Version intégrale de cet article écrit par Catherine Caron, d’Attac Québec, publié dans le numéro de décembre du journal Alternatives: http://www.alternatives.ca/article1610.html
Le 25 octobre, le conseil de ville de Montréal a adopté à l’unanimité une résolution importante concernant les services publics et les pouvoirs municipaux menacés par
l’Accord général sur le commerce des services (AGCS). Le maire Gérald Tremblay a ainsi concrétisé l’engagement qu’il avait pris lors du 3e Sommet des citoyen(ne)s sur l’avenir de Montréal en septembre dernier, à la demande de citoyens et citoyennes rassemblés au sein d’Attac Québec et inquiets de la portée d’un tel accord. Si la très vaste majorité des Montréalais sont fiers que leur ville ait dit NON à la guerre en Irak, ils doivent être aussi fiers qu’elle exprime son désaccord devant l’AGCS. Pour bien comprendre toute la signification de ce geste et de ce sigle méconnu, nous proposons cet éclairage rapide sur le sujet.

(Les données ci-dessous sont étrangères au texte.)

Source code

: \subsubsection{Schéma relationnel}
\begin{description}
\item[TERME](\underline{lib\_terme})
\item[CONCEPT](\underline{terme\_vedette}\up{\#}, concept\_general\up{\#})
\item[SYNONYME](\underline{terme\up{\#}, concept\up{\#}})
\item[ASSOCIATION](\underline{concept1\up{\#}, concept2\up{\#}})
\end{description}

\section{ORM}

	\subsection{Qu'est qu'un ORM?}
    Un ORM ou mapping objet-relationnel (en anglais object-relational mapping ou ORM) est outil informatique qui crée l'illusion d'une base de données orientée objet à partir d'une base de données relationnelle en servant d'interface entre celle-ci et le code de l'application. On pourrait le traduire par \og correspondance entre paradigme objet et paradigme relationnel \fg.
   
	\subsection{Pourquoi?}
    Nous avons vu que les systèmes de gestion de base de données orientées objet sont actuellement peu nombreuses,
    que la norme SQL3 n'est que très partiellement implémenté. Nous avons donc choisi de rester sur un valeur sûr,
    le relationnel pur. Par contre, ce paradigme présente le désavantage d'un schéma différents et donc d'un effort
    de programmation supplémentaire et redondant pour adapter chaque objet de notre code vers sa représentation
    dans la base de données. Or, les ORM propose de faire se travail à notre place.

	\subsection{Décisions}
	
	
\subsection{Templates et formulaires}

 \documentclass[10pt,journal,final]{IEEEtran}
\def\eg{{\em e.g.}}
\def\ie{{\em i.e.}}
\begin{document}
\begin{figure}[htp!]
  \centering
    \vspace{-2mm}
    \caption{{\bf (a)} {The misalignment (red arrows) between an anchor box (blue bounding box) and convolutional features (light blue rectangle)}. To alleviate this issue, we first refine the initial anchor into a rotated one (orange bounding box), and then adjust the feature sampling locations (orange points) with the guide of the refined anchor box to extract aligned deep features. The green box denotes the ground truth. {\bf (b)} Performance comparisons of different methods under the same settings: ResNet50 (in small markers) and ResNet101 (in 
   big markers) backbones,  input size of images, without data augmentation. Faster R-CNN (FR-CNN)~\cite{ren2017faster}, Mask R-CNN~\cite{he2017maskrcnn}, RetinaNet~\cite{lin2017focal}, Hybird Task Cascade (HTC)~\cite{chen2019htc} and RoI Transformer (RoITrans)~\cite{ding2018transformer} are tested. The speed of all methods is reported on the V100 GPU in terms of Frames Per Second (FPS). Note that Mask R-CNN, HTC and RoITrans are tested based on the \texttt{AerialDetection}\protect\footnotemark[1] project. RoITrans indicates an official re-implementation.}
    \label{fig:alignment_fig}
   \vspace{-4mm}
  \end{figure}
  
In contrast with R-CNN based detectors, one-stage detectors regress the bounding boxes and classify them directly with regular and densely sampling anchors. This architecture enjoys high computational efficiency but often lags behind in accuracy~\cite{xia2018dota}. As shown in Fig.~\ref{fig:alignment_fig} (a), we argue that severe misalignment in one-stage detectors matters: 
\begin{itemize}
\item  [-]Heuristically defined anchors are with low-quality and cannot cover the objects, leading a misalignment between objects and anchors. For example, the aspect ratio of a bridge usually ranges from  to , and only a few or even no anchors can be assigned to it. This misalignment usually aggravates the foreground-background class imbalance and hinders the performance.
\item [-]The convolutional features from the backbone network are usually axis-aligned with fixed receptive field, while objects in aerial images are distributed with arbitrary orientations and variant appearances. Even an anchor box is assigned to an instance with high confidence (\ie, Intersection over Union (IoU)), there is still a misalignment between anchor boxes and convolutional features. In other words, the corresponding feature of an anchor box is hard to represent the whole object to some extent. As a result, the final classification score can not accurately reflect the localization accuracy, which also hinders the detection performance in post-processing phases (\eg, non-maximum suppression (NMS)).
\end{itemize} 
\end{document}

L’Accord général sur le commerce des services (AGCS) fait partie des Accords de Marrakech signés en 1994 par les pays membres de l’OMC, dont le Canada. Il couvre tous les niveaux de pouvoirs publics d’un État (du national au municipal). Il mobilise contre lui la société civile et un nombre croissant d’élus à travers le monde qui estiment que les négociations en cours, dont l’échéance prévue pour début 2005 a été reportée à la fin 2005, ont un caractère anti-démocratique. Ils considèrent aussi que l’AGCS peut sérieusement réduire leur capacité d’exercer le pouvoir public dans l’intérêt collectif, en toute souveraineté.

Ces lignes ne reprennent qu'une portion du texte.